▶ PROBLEM TO WORK ON
Line filter on the word "also": copy each matching line from the entries.

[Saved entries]
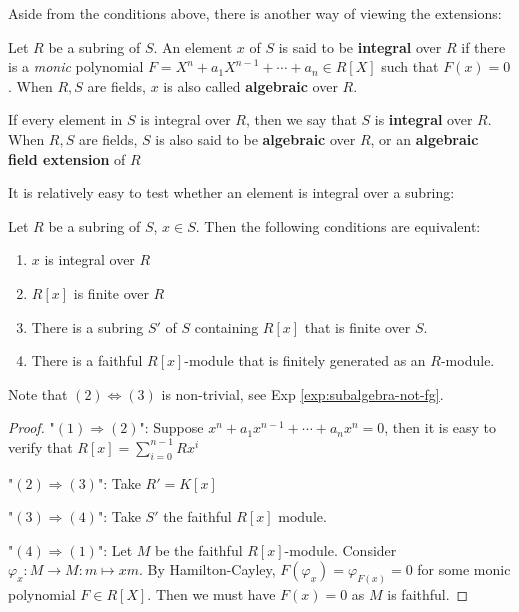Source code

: \documentclass{note-eng}
\begin{document}
Aside from the conditions above, there is another way of viewing the extensions:

\begin{definition}
    Let $R$ be a subring of $S$. An element $x$ of $S$ is said to be \textbf{integral} over $R$ if there is a \textit{monic} polynomial $F = X^n + a_1X^{n - 1} + \cdots + a_n \in R[X]$ such that $F(x) = 0$. When $R, S$ are fields, $x$ is also called \textbf{algebraic} over $R$.
    
    If every element in $S$ is integral over $R$, then we say that $S$ is \textbf{integral} over $R$. When $R, S$ are fields, $S$ is also said to be \textbf{algebraic} over $R$, or an \textbf{algebraic field extension} of $R$
\end{definition}

It is relatively easy to test whether an element is integral over a subring:

\begin{proposition}\label{prop:integral-test}
    Let $R$ be a subring of $S$, $x \in S$. Then the following conditions are equivalent:
    \begin{enumerate}
        \item $x$ is integral over $R$
        \item $R[x]$ is finite over $R$
        \item There is a subring $S'$ of $S$ containing $R[x]$ that is finite over $S$.
        \item There is a faithful $R[x]$-module that is finitely generated as an $R$-module.
    \end{enumerate}
\end{proposition}

Note that $(2) \Leftrightarrow (3)$ is non-trivial, see Exp \ref{exp:subalgebra-not-fg}.

\begin{proof}
    "$(1) \Rightarrow (2)$": Suppose $x^n + a_1x^{n - 1} + \cdots + a_nx^n = 0$, then it is easy to verify that $R[x] = \sum\limits_{i = 0}^{n - 1} Rx^i$

    "$(2) \Rightarrow (3)$": Take $R' = K[x]$

    "$(3) \Rightarrow (4)$": Take $S'$ the faithful $R[x]$ module.

    "$(4) \Rightarrow (1)$": Let $M$ be the faithful $R[x]$-module. Consider $\varphi_x: M \rightarrow M: m \mapsto xm$. By Hamilton-Cayley, $F(\varphi_x) = \varphi_{F(x)} = 0$ for some monic polynomial $F \in R[X]$. Then we must have $F(x) = 0$ as $M$ is faithful.
\end{proof}
\end{document}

▶ EXERCISE RESULT
    Let $R$ be a subring of $S$. An element $x$ of $S$ is said to be \textbf{integral} over $R$ if there is a \textit{monic} polynomial $F = X^n + a_1X^{n - 1} + \cdots + a_n \in R[X]$ such that $F(x) = 0$. When $R, S$ are fields, $x$ is also called \textbf{algebraic} over $R$.
    If every element in $S$ is integral over $R$, then we say that $S$ is \textbf{integral} over $R$. When $R, S$ are fields, $S$ is also said to be \textbf{algebraic} over $R$, or an \textbf{algebraic field extension} of $R$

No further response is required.